2016-09-14 Thread Ulf Hansson
[...]

>
>
> There are some similarities between IOMMU and DMA engine devices (serial
> drivers are imho completely different case). Both hw blocks do their work
> on behalf of some other hardware block, which I will call master device.
> DMA engine performs some DMA transaction on master's device request, while
> IOMMU usually sits between system memory and master's device memory
> interface, remapping addresses of each DMA transaction according to its
> configuration and provided mapping tables (master device has some kind
> of internal DMA controller and performs DMA transactions on their own).
> IOMMU is usually used for a) mapping physically discontinuous memory into
> contiguous DMA addresses and b) isolating devices, so they can access
> only memory, which is dedicated or allocated for them.
>
> DMA engine devices provide explicit API for their master's device drivers,
> while IOMMU drivers are usually hidden behind DMA-mapping API (for most
> use cases, although it would be possible for master's device driver to
> call IOMMU API directly and some GPU/DRM drivers do that).
>
> However from runtime pm perspective the DMA engine and IOMMU devices are
> a bit different.
>
> DMA engine drivers have well defined start and end of operation (queuing
> dma request and irq from hw about having it finished). During that time
> the device has to be runtime active all the time. The problem with using
> current implementation of runtime pm is the fact that both start and end
> of operation can be triggered from atomic context, what is not really
> suitable for runtime pm. So the problem is mainly about API
> incompatibility and lack of something like dma_engine_prepare()/unprepare()
> (as an analogy to clocks api).

That's also a viable option. Although, DMA clients would then need to
invoke such APIs from non-atomic contexts. Typically that would be
from client driver's runtime PM callbacks.

Me personally would rather avoid such solution, as it would sprinkle
lots of drivers to deal with this. Although, perhaps this is the only
option that actually works.

>
> In case of IOMMU the main problem is determining weather IOMMU controller
> has to be activated. There is no calls in IOMMU and DMA-mapping API, which
> would bracket all DMA transactions performed by the master device.
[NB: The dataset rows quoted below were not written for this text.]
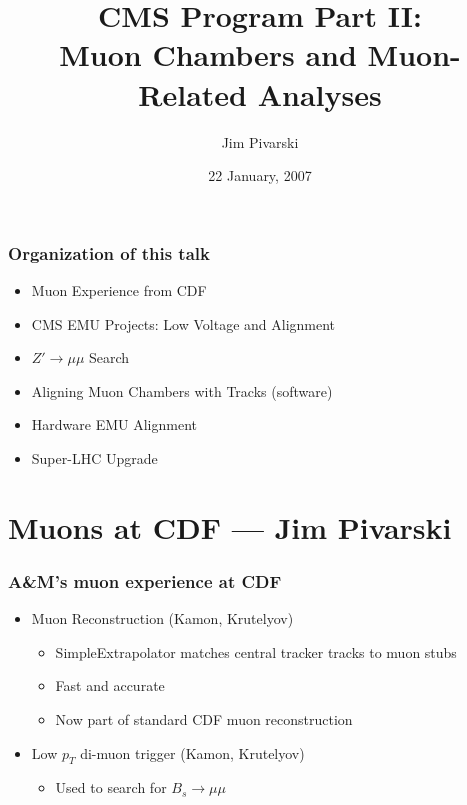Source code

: \documentclass[compress]{beamer}
\title{CMS Program Part II: \\ Muon Chambers and Muon-Related Analyses}
\author{Jim Pivarski}
\institute{Texas A\&M University}
\date{22 January, 2007}
\begin{document}
\frame{\titlepage}

\begin{frame}
\frametitle{Organization of this talk}
\begin{itemize}\setlength{\itemsep}{0.5 cm}
  \item Muon Experience from CDF
  \item CMS EMU Projects: Low Voltage and Alignment
  \item $Z'\to\mu\mu$ Search
  \item Aligning Muon Chambers with Tracks (software)
  \item Hardware EMU Alignment
  \item Super-LHC Upgrade
\end{itemize}
\end{frame}

\section*{Muons at CDF --- Jim Pivarski}

\begin{frame}
\frametitle{A\&M's muon experience at CDF}

\begin{minipage}{0.8\linewidth}
  \begin{itemize}\setlength{\itemsep}{1 cm}
    \item Muon Reconstruction (Kamon, Krutelyov)

    \vspace{0.25 cm}
    \begin{itemize}\setlength{\itemsep}{0.25 cm}
      \item SimpleExtrapolator matches central tracker tracks to muon stubs
      \item Fast and accurate
      \item Now part of standard CDF muon reconstruction
    \end{itemize}

    \item Low $p_T$ di-muon trigger (Kamon, Krutelyov)

    \vspace{0.25 cm}
    \begin{itemize}
      \item Used to search for $B_s\to\mu\mu$
    \end{itemize}

  \end{itemize}
\end{minipage}
\end{frame}
\end{document}

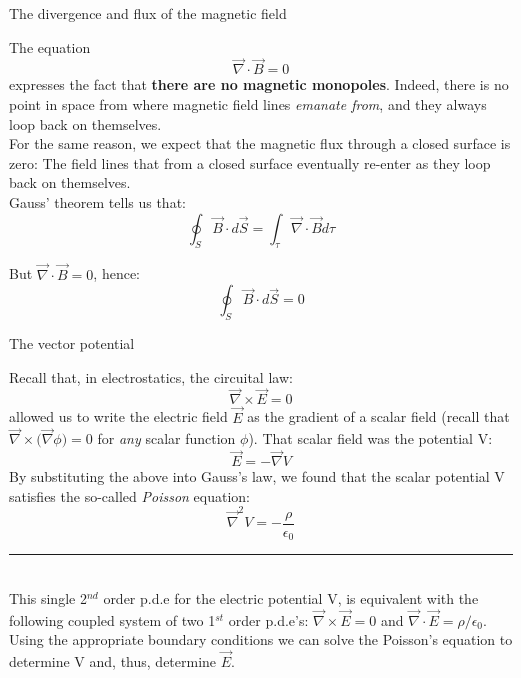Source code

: \begin{frame}{The divergence and flux of the magnetic field}

The equation
\begin{equation*}
         \vec{\nabla} \cdot \vec{B} =  0
\end{equation*}
expresses the fact that {\bf there are no magnetic monopoles}.
Indeed, there is no point in space from where magnetic field lines {\em emanate from},
and they always loop back on themselves.\\

\vspace{0.2cm}
For the same reason, we expect that the magnetic flux through a closed surface is zero:
The field lines that from a closed surface eventually re-enter as they loop back on themselves.\\

Gauss' theorem tells us that:
\begin{equation*}
         \oint_{S} \vec{B} \cdot d\vec{S} = \int_{\tau} \vec{\nabla} \cdot \vec{B} d\tau
\end{equation*}

But $\vec{\nabla} \cdot \vec{B} =  0$, hence:
\begin{equation*}
         \oint_{S} \vec{B} \cdot d\vec{S} = 0
\end{equation*}

\end{frame}

%
%
%

\begin{frame}{The vector potential}

Recall that, in electrostatics, the circuital law:
\begin{equation*}
      \vec{\nabla} \times \vec{E} = 0
\end{equation*}
allowed us to write the electric field $\vec{E}$ as the gradient of a scalar field
(recall that $\vec{\nabla} \times \Big( \vec{\nabla} \phi \Big) =0$
for {\em any} scalar function $\phi$).
That scalar field was the potential V:
\begin{equation*}
      \vec{E} = - \vec{\nabla} V
\end{equation*}
By substituting the above into Gauss's law,
we found that the scalar potential V satisfies the so-called {\em Poisson} equation:
\begin{equation*}
      \vec{\nabla}^{2} V = - \frac{\rho}{\epsilon_0}
\end{equation*}

\noindent\rule{2cm}{0.4pt}\\
{\scriptsize
This single 2$^{nd}$ order p.d.e for the electric potential V, is equivalent with the following coupled system of
two 1$^{st}$ order p.d.e's: $\vec{\nabla} \times \vec{E} = 0$ and  $\vec{\nabla} \cdot \vec{E} = \rho/\epsilon_0$.
Using the appropriate boundary conditions we can solve the Poisson's
equation to determine V and, thus, determine $\vec{E}$.\\
}

\end{frame}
Someone
> proposed to keep IOMMU runtime active when there exist at least one
> mapping created by the IOMMU/DMA-mapping layers. This however does not
> cover all the cases. In case of our IOMMU, when it is disabled or runtime
> suspended, it enters "pass-thought" mode, so master device can still
> perform DMA operations with identity mappings (so DMA address equals to
> physical memory address). Till now Exynos IOMMU called pm_runtime_get()
> on attaching to the iommu domain (what happens during initialization of
> dma-mapping structures for given master device) and kept it active all
> the time.
>
> This patch series tries to address Exynos IOMMU runtime pm issue by forcing
> IOMMU controller to follow runtime pm status of its master device. This way
> we ensure that anytime when master's device is runtime activated, the iommu
> will be also active and master device won't be able to bypass during its
> DMA transactions mappings created by the IOMMU layer.
>
> Quite long answer, but I hope I managed to give you a bit more background
> on this topic.

Yes, indeed. Thank you for taking the time to respond!

>
>> As we know, using the pm_runtime_irq_safe() option comes with some
>> limitations, such as the runtime PM callbacks is not allowed to sleep.
>> For a PM domain (genpd) that is attached to the device, this also
>> means it must not be powered off.
>
>
> Right, if possible I would like to avoid using pm_runtime_irq_safe()
> option, because it is really impractical.
>
>> To solve this problem, I was thinking we could convert to use the
>> asynchronous pm_runtime_get() API, when trying to runtime resume the
>> device from atomic contexts.
>
>
> I'm not sure if this will work for DMA engine devices. If I understand
> correctly some client's of DMA engine device might rely on the DMA
> engine being configured and operational after queuing a request and
> they might lock up if the DMA engine device activation if postponed
> because of async runtime pm activation.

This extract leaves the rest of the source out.